Look below for the line containing "# List of parts"; from there through the line containing "3. download the", both lines included, please set down each line exactly and nothing else.

*** Opening of Supplied material ***

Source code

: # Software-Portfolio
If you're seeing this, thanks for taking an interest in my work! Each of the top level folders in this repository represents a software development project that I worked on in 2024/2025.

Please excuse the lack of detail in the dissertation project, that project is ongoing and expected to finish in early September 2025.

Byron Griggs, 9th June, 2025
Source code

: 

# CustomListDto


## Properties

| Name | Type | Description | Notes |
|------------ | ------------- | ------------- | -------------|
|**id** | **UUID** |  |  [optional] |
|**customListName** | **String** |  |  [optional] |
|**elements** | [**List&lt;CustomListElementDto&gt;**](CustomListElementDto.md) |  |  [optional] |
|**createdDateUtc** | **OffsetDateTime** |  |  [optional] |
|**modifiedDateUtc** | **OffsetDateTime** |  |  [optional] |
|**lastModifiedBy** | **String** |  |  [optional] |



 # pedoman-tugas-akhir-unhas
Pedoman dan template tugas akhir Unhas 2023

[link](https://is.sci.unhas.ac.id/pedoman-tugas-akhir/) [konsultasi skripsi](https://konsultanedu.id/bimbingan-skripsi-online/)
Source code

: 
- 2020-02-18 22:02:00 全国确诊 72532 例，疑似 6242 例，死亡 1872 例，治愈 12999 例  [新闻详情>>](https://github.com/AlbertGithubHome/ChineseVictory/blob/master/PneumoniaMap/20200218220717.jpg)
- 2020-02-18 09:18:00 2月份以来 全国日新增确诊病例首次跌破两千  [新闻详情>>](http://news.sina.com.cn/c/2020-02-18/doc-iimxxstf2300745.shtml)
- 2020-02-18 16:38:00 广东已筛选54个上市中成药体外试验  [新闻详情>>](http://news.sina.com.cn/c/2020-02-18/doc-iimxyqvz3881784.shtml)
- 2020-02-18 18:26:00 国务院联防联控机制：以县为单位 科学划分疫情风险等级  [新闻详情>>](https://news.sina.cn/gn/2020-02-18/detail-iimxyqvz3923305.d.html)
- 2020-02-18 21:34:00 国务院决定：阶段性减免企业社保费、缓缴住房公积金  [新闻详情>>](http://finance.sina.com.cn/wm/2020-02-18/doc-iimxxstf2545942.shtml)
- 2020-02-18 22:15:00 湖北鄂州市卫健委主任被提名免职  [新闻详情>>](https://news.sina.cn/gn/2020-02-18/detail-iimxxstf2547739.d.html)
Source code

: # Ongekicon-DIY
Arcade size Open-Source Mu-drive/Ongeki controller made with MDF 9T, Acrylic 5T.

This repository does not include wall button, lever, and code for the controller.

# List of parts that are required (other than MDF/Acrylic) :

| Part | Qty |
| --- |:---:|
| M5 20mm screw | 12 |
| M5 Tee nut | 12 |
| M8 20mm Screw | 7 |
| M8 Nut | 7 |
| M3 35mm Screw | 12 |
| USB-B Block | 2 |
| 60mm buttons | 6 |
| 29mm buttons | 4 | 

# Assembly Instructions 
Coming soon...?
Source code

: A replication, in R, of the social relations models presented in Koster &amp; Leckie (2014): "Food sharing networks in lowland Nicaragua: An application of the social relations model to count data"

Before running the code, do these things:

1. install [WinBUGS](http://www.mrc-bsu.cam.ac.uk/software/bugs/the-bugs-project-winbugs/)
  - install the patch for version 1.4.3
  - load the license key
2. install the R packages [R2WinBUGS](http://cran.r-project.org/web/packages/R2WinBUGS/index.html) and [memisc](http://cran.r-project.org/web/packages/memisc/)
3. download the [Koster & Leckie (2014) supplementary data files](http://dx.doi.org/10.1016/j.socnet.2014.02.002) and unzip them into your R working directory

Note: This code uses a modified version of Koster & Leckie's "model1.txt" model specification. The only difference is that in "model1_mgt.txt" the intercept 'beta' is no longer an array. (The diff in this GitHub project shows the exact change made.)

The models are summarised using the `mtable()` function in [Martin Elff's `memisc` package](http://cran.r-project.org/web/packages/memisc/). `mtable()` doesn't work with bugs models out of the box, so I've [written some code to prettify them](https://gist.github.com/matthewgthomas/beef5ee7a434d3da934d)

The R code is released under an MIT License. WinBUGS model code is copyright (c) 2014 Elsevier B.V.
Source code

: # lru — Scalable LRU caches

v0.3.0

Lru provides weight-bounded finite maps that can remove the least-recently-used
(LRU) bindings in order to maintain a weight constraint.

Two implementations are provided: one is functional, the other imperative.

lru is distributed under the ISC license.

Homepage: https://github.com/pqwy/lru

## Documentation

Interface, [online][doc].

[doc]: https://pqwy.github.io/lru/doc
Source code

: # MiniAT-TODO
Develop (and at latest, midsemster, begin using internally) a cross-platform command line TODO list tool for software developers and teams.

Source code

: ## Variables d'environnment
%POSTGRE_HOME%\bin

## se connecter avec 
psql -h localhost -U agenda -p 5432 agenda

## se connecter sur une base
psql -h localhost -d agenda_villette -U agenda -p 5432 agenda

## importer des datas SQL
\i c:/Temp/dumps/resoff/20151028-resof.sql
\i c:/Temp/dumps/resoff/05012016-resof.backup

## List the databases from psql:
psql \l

*** Close of Supplied material ***

• **Problem solution**
# List of parts that are required (other than MDF/Acrylic) :

| Part | Qty |
| --- |:---:|
| M5 20mm screw | 12 |
| M5 Tee nut | 12 |
| M8 20mm Screw | 7 |
| M8 Nut | 7 |
| M3 35mm Screw | 12 |
| USB-B Block | 2 |
| 60mm buttons | 6 |
| 29mm buttons | 4 | 

# Assembly Instructions 
Coming soon...?
Source code

: A replication, in R, of the social relations models presented in Koster &amp; Leckie (2014): "Food sharing networks in lowland Nicaragua: An application of the social relations model to count data"

Before running the code, do these things:

1. install [WinBUGS](http://www.mrc-bsu.cam.ac.uk/software/bugs/the-bugs-project-winbugs/)
  - install the patch for version 1.4.3
  - load the license key
2. install the R packages [R2WinBUGS](http://cran.r-project.org/web/packages/R2WinBUGS/index.html) and [memisc](http://cran.r-project.org/web/packages/memisc/)
3. download the [Koster & Leckie (2014) supplementary data files](http://dx.doi.org/10.1016/j.socnet.2014.02.002) and unzip them into your R working directory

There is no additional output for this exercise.